### What the task asks
Exact wording is required: transcribe all the entries and leave the images out.

### Supplied records
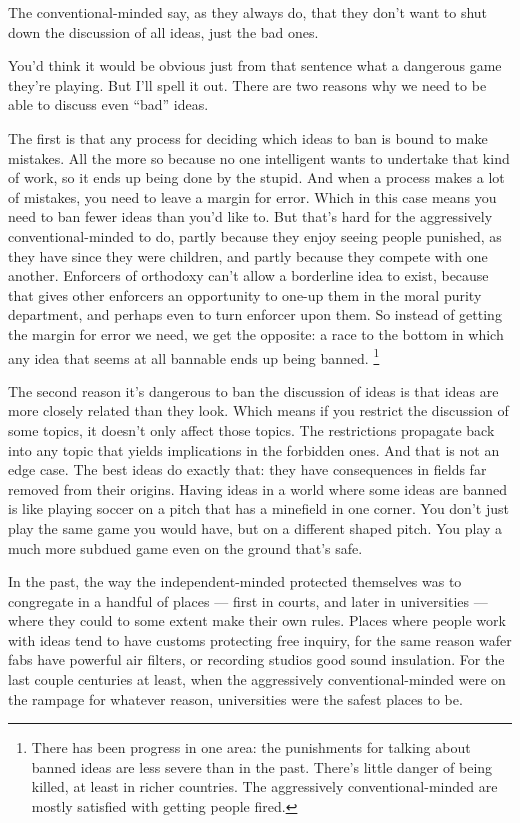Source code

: \documentclass[12pt]{book}
\begin{document}
The conventional-minded say, as they always do, that they don't want to
shut down the discussion of all ideas, just the bad ones.

You'd think it would be obvious just from that sentence what a dangerous
game they're playing. But I'll spell it out. There are two reasons why
we need to be able to discuss even ``bad'' ideas.

The first is that any process for deciding which ideas to ban is bound
to make mistakes. All the more so because no one intelligent wants to
undertake that kind of work, so it ends up being done by the stupid. And
when a process makes a lot of mistakes, you need to leave a margin for
error. Which in this case means you need to ban fewer ideas than you'd
like to. But that's hard for the aggressively conventional-minded to do,
partly because they enjoy seeing people punished, as they have since
they were children, and partly because they compete with one another.
Enforcers of orthodoxy can't allow a borderline idea to exist, because
that gives other enforcers an opportunity to one-up them in the moral
purity department, and perhaps even to turn enforcer upon them. So
instead of getting the margin for error we need, we get the opposite: a
race to the bottom in which any idea that seems at all bannable ends up
being banned. \footnote{There has been progress in one area: the punishments for talking
about banned ideas are less severe than in the past. There's little
danger of being killed, at least in richer countries. The aggressively
conventional-minded are mostly satisfied with getting people fired.}

The second reason it's dangerous to ban the discussion of ideas is that
ideas are more closely related than they look. Which means if you
restrict the discussion of some topics, it doesn't only affect those
topics. The restrictions propagate back into any topic that yields
implications in the forbidden ones. And that is not an edge case. The
best ideas do exactly that: they have consequences in fields far removed
from their origins. Having ideas in a world where some ideas are banned
is like playing soccer on a pitch that has a minefield in one corner.
You don't just play the same game you would have, but on a different
shaped pitch. You play a much more subdued game even on the ground
that's safe.

In the past, the way the independent-minded protected themselves was to
congregate in a handful of places --- first in courts, and later in
universities --- where they could to some extent make their own rules.
Places where people work with ideas tend to have customs protecting free
inquiry, for the same reason wafer fabs have powerful air filters, or
recording studios good sound insulation. For the last couple centuries
at least, when the aggressively conventional-minded were on the rampage
for whatever reason, universities were the safest places to be.
\end{document}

### Answer for the task
Source code

: \documentclass[12pt]{book}
\begin{document}
The conventional-minded say, as they always do, that they don't want to
shut down the discussion of all ideas, just the bad ones.

You'd think it would be obvious just from that sentence what a dangerous
game they're playing. But I'll spell it out. There are two reasons why
we need to be able to discuss even ``bad'' ideas.

The first is that any process for deciding which ideas to ban is bound
to make mistakes. All the more so because no one intelligent wants to
undertake that kind of work, so it ends up being done by the stupid. And
when a process makes a lot of mistakes, you need to leave a margin for
error. Which in this case means you need to ban fewer ideas than you'd
like to. But that's hard for the aggressively conventional-minded to do,
partly because they enjoy seeing people punished, as they have since
they were children, and partly because they compete with one another.
Enforcers of orthodoxy can't allow a borderline idea to exist, because
that gives other enforcers an opportunity to one-up them in the moral
purity department, and perhaps even to turn enforcer upon them. So
instead of getting the margin for error we need, we get the opposite: a
race to the bottom in which any idea that seems at all bannable ends up
being banned. \footnote{There has been progress in one area: the punishments for talking
about banned ideas are less severe than in the past. There's little
danger of being killed, at least in richer countries. The aggressively
conventional-minded are mostly satisfied with getting people fired.}

The second reason it's dangerous to ban the discussion of ideas is that
ideas are more closely related than they look. Which means if you
restrict the discussion of some topics, it doesn't only affect those
topics. The restrictions propagate back into any topic that yields
implications in the forbidden ones. And that is not an edge case. The
best ideas do exactly that: they have consequences in fields far removed
from their origins. Having ideas in a world where some ideas are banned
is like playing soccer on a pitch that has a minefield in one corner.
You don't just play the same game you would have, but on a different
shaped pitch. You play a much more subdued game even on the ground
that's safe.

In the past, the way the independent-minded protected themselves was to
congregate in a handful of places --- first in courts, and later in
universities --- where they could to some extent make their own rules.
Places where people work with ideas tend to have customs protecting free
inquiry, for the same reason wafer fabs have powerful air filters, or
recording studios good sound insulation. For the last couple centuries
at least, when the aggressively conventional-minded were on the rampage
for whatever reason, universities were the safest places to be.
\end{document}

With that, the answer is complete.